# What is needed:
Go through the data and copy each line that holds "created".

# Data listing:
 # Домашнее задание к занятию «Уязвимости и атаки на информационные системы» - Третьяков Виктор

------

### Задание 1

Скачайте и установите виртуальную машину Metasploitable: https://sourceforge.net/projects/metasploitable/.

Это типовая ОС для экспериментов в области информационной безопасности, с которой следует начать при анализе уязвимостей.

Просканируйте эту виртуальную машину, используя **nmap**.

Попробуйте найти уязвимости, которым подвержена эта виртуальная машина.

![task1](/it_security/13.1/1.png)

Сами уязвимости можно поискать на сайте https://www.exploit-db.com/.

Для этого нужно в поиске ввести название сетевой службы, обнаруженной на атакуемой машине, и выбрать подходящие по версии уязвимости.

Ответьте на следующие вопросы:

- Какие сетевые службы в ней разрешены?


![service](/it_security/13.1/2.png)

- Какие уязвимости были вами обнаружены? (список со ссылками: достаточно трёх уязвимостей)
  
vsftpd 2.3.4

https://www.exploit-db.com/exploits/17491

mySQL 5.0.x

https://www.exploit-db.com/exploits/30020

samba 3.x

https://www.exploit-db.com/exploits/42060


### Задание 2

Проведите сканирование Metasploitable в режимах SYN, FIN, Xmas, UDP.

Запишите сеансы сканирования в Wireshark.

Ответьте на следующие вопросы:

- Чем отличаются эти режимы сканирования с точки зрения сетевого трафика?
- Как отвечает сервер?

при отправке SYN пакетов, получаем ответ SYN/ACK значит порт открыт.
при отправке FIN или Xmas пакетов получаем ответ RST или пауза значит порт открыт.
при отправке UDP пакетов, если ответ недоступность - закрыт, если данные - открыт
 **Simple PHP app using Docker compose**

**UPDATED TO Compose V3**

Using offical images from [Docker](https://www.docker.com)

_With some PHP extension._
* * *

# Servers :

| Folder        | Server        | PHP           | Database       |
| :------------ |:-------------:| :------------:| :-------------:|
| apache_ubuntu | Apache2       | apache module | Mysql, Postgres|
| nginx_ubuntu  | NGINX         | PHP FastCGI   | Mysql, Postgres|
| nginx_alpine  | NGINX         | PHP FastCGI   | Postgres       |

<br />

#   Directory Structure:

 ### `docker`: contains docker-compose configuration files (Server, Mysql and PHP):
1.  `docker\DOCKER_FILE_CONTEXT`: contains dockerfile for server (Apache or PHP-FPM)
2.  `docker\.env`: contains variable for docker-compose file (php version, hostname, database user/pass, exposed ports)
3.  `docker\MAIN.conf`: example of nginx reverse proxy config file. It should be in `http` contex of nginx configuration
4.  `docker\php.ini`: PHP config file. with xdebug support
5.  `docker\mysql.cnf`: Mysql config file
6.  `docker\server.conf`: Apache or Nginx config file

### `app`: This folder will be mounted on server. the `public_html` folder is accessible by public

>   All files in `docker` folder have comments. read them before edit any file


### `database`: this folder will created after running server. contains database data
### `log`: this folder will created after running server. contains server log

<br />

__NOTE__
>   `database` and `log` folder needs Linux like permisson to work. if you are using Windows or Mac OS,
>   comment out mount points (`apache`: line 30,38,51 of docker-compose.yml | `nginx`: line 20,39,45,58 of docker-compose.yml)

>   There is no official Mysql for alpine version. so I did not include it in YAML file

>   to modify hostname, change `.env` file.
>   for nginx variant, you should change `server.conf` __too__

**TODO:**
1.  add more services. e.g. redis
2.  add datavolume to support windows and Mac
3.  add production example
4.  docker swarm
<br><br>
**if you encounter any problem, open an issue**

* * *

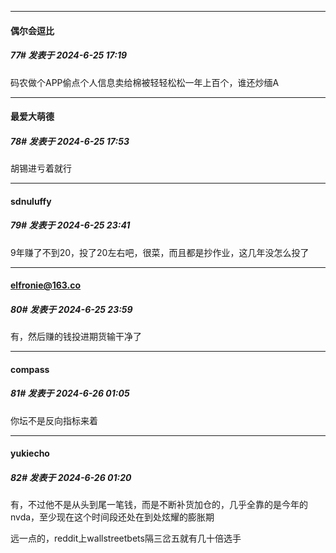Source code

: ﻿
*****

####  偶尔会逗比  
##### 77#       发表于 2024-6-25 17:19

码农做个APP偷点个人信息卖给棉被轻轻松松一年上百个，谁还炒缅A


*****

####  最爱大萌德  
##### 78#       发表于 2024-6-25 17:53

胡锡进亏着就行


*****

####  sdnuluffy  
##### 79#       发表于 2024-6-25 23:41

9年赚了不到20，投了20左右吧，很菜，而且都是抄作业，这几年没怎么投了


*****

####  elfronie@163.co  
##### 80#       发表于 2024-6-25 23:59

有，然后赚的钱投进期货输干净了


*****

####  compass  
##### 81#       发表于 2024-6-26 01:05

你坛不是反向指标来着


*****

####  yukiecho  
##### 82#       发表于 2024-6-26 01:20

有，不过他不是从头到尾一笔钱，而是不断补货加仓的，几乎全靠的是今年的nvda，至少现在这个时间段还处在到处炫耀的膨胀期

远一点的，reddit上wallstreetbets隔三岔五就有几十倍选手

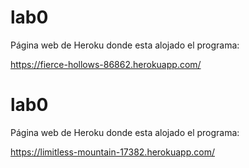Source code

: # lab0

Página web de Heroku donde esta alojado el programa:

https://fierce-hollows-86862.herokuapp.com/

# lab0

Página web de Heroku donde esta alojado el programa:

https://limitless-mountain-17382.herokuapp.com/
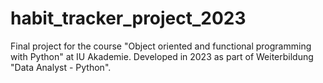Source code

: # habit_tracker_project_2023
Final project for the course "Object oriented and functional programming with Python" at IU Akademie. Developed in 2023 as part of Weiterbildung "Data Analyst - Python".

# Written response:
### `database`: this folder will created after running server. contains database data
### `log`: this folder will created after running server. contains server log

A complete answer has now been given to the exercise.